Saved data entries
▬▬▬▬▬▬▬▬▬▬
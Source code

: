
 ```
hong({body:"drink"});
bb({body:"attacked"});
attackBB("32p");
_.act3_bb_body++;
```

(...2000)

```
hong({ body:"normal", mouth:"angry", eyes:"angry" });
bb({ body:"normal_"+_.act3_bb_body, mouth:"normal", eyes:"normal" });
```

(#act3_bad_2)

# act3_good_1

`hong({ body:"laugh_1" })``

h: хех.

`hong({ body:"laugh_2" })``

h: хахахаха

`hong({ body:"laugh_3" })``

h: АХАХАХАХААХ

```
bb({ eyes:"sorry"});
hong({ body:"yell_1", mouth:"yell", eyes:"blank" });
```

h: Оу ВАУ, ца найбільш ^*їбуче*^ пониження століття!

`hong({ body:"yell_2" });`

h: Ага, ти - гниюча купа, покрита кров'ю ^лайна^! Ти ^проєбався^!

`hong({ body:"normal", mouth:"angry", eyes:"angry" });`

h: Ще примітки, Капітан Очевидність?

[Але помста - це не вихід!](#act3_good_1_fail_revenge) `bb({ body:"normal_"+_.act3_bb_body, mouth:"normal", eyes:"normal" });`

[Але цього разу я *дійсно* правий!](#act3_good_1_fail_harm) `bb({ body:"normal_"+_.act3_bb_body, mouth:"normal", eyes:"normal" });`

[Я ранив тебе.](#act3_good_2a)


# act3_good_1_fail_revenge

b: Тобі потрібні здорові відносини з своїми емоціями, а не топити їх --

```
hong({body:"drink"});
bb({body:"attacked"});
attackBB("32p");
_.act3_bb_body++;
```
▬▬▬▬▬▬▬▬▬▬
### Problem to solve
Make an exact copy of all the lines above.

### Answer
Source code

:
 ```
hong({body:"drink"});
bb({body:"attacked"});
attackBB("32p");
_.act3_bb_body++;
```

(...2000)

```
hong({ body:"normal", mouth:"angry", eyes:"angry" });
bb({ body:"normal_"+_.act3_bb_body, mouth:"normal", eyes:"normal" });
```

(#act3_bad_2)

# act3_good_1

`hong({ body:"laugh_1" })``

h: хех.

`hong({ body:"laugh_2" })``

h: хахахаха

`hong({ body:"laugh_3" })``

h: АХАХАХАХААХ

```
bb({ eyes:"sorry"});
hong({ body:"yell_1", mouth:"yell", eyes:"blank" });
```

h: Оу ВАУ, ца найбільш ^*їбуче*^ пониження століття!

`hong({ body:"yell_2" });`

h: Ага, ти - гниюча купа, покрита кров'ю ^лайна^! Ти ^проєбався^!

`hong({ body:"normal", mouth:"angry", eyes:"angry" });`

h: Ще примітки, Капітан Очевидність?

[Але помста - це не вихід!](#act3_good_1_fail_revenge) `bb({ body:"normal_"+_.act3_bb_body, mouth:"normal", eyes:"normal" });`

[Але цього разу я *дійсно* правий!](#act3_good_1_fail_harm) `bb({ body:"normal_"+_.act3_bb_body, mouth:"normal", eyes:"normal" });`

[Я ранив тебе.](#act3_good_2a)


# act3_good_1_fail_revenge

b: Тобі потрібні здорові відносини з своїми емоціями, а не топити їх --

```
hong({body:"drink"});
bb({body:"attacked"});
attackBB("32p");
_.act3_bb_body++;
```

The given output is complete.